§ Brief
Could you please return each line of the data that has the word "titulacions"?

═══ Materials provided ═══

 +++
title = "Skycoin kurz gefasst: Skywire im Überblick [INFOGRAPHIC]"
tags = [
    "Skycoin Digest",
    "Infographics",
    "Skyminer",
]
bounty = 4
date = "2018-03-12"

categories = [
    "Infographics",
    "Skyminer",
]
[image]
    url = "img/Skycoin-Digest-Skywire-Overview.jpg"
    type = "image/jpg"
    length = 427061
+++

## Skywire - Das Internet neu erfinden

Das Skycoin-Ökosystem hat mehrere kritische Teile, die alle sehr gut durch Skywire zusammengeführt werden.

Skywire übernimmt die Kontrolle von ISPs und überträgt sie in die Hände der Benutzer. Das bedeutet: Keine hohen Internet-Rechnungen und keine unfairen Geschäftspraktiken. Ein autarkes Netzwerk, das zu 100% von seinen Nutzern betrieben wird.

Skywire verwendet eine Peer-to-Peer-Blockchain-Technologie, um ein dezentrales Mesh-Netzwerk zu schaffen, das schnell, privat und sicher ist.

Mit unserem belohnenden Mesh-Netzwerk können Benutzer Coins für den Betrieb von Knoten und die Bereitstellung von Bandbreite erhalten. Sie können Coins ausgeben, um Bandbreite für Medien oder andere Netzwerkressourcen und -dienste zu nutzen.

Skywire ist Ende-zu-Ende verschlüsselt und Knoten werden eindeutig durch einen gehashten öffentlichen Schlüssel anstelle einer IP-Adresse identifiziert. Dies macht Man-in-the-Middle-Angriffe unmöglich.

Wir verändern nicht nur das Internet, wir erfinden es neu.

═══
═══ Materials provided ═══

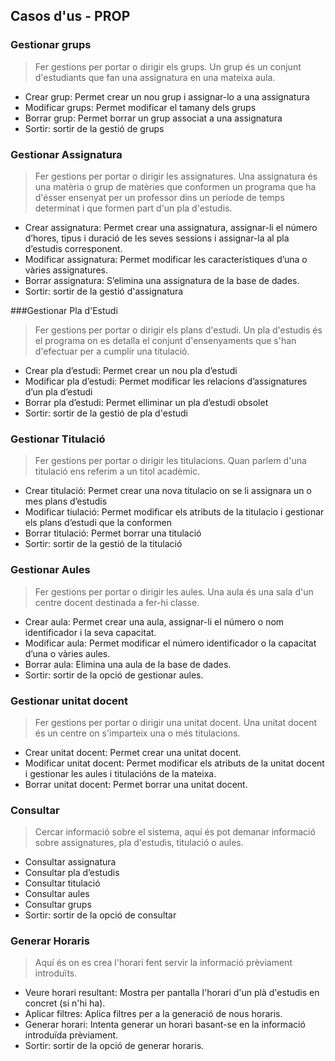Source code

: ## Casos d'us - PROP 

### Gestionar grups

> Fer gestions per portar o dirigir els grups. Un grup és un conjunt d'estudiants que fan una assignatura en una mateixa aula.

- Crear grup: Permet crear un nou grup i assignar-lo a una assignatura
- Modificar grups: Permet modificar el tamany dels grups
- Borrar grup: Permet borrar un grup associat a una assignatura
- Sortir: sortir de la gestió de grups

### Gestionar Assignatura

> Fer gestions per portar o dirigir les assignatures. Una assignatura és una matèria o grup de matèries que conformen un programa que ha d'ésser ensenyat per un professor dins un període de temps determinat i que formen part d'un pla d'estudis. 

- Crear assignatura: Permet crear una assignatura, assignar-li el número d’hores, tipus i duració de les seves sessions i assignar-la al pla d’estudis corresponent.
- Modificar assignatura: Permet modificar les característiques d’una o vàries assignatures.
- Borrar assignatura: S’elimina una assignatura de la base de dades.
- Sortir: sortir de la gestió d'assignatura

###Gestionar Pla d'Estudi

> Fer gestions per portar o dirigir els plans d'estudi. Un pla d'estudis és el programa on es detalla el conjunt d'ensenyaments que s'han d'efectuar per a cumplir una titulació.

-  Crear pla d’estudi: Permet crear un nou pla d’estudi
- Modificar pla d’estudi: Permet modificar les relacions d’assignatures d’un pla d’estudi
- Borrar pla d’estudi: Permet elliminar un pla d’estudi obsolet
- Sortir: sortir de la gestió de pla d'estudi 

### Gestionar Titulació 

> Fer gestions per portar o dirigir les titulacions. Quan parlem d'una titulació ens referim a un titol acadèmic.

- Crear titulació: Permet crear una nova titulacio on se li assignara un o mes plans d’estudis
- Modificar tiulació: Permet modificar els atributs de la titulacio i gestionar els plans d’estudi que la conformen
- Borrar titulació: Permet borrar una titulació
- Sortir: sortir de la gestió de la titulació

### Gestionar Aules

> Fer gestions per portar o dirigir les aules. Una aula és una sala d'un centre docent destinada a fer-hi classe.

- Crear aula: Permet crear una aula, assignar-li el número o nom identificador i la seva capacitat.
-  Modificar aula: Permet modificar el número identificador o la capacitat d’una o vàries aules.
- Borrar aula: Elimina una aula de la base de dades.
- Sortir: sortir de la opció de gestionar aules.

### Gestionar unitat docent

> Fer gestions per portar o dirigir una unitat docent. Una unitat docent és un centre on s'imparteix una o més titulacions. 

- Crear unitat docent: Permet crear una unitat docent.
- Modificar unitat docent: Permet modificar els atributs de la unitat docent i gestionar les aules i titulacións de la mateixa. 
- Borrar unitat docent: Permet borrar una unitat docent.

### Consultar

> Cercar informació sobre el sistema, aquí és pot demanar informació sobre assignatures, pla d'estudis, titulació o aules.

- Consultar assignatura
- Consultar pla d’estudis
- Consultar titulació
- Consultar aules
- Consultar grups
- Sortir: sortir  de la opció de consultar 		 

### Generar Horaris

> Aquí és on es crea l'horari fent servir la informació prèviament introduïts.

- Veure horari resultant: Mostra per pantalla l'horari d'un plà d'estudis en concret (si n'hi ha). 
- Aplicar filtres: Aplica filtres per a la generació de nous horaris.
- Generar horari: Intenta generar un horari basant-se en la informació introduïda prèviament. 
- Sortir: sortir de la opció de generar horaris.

═══

§ Solution for this exercise
> Fer gestions per portar o dirigir les titulacions. Quan parlem d'una titulació ens referim a un titol acadèmic.
> Fer gestions per portar o dirigir una unitat docent. Una unitat docent és un centre on s'imparteix una o més titulacions. 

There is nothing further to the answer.